Princess Street (or Whitworth) would have been built on the site of the present Whitworth House, with a direct link to the proposed major development north and east of the station, as well as serving the Manchester College site (formerly City College Manchester), UMIST, as well as other developments.

Piccadilly Low Level would be a side-platform station, built in a 'cut-and-cover' section, with a mezzanine level concourse. Escalators would take passengers to both the Picc-Vic and East-West platforms, along with a subway-escalator link to the mainline station concourse, and a direct link to a new 12-stand bus station, next to the new station. Victory House, a planned development by UMIST (now the University of Manchester), would also be served by the station.

===Rolling stock===

The initial publicity for the Picc-Vic plan, which was described as "Manchester's tube project", showed an artist's impression of a platform with a train resembling the 1967 Stock, as used on the Victoria line in London. However, new trains were planned for the Picc-Vic line, designated as Class 316. This proposed type of rolling stock would have been derived from the "PEP" prototypes on the Southern Region, and would have formed part of the same family of EMUs as , , , and . The planned twin bore tunnels were intended to be built with a diameter of 18 ft, large enough to accommodate both a main line train type, and the OHLE wires.

==Legacy==

Projects at Bury Interchange, Altrincham Interchange, and Hazel Grove Branch electrification/improvement were completed, despite the overall scheme being abandoned. Metrolink, a light-rail system in Greater Manchester, was proposed in 1982 as a means to connect Manchester Piccadilly to Manchester Victoria; it opened in 1992. In 2008, over 30 years after the project was cancelled, prospects of an underground rail link under Manchester were revived by Transport Secretary and MP for Bolton West, Ruth Kelly, who announced a Department for Transport study of rail provision. In the 2011 United Kingdom budget, it was announced that the Ordsall Chord would instead be constructed as an overground railway scheme designed to link Manchester Piccadilly and Manchester Victoria in a comparable fashion to Picc-Vic. The chord opened to passengers in December 2017.

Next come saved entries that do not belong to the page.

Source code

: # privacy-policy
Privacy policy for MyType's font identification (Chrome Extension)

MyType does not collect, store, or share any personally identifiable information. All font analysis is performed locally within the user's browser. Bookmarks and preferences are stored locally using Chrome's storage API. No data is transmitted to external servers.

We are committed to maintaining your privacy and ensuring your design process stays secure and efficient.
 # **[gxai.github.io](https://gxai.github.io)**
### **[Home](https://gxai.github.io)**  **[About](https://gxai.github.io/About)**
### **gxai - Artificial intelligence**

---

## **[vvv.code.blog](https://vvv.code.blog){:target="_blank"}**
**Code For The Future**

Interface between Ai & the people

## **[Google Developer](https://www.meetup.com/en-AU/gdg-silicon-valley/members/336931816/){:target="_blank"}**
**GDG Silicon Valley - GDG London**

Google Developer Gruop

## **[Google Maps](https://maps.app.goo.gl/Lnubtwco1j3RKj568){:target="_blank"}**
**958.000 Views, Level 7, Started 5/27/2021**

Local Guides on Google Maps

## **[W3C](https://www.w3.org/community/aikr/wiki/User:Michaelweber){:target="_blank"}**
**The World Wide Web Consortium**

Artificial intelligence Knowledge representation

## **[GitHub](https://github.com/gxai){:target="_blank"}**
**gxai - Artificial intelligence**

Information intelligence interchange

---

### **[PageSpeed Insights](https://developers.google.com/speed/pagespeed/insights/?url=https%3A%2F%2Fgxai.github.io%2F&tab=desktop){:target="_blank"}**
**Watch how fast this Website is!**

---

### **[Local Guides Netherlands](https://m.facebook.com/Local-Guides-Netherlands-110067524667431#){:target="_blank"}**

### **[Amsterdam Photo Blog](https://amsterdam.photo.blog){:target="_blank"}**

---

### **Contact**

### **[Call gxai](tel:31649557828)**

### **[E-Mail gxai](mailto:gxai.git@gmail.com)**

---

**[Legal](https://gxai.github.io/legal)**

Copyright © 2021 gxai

In 2012, researchers from the Manchester School of Architecture at the University of Manchester conducted an investigation under the Arndale Centre in the city centre and discovered a long-forgotten subterranean void around 30 ft below the surface. The void area had apparently been included in the construction of the shopping centre in the 1970s to enable a link to be built to a new Royal Exchange underground railway station when the planned Picc-Vic tunnel came into service.

In 2019, in the publication Our Prospectus for Rail by regional mayor Andy Burnham, an underground tunnel through Manchester city centre was once again proposed.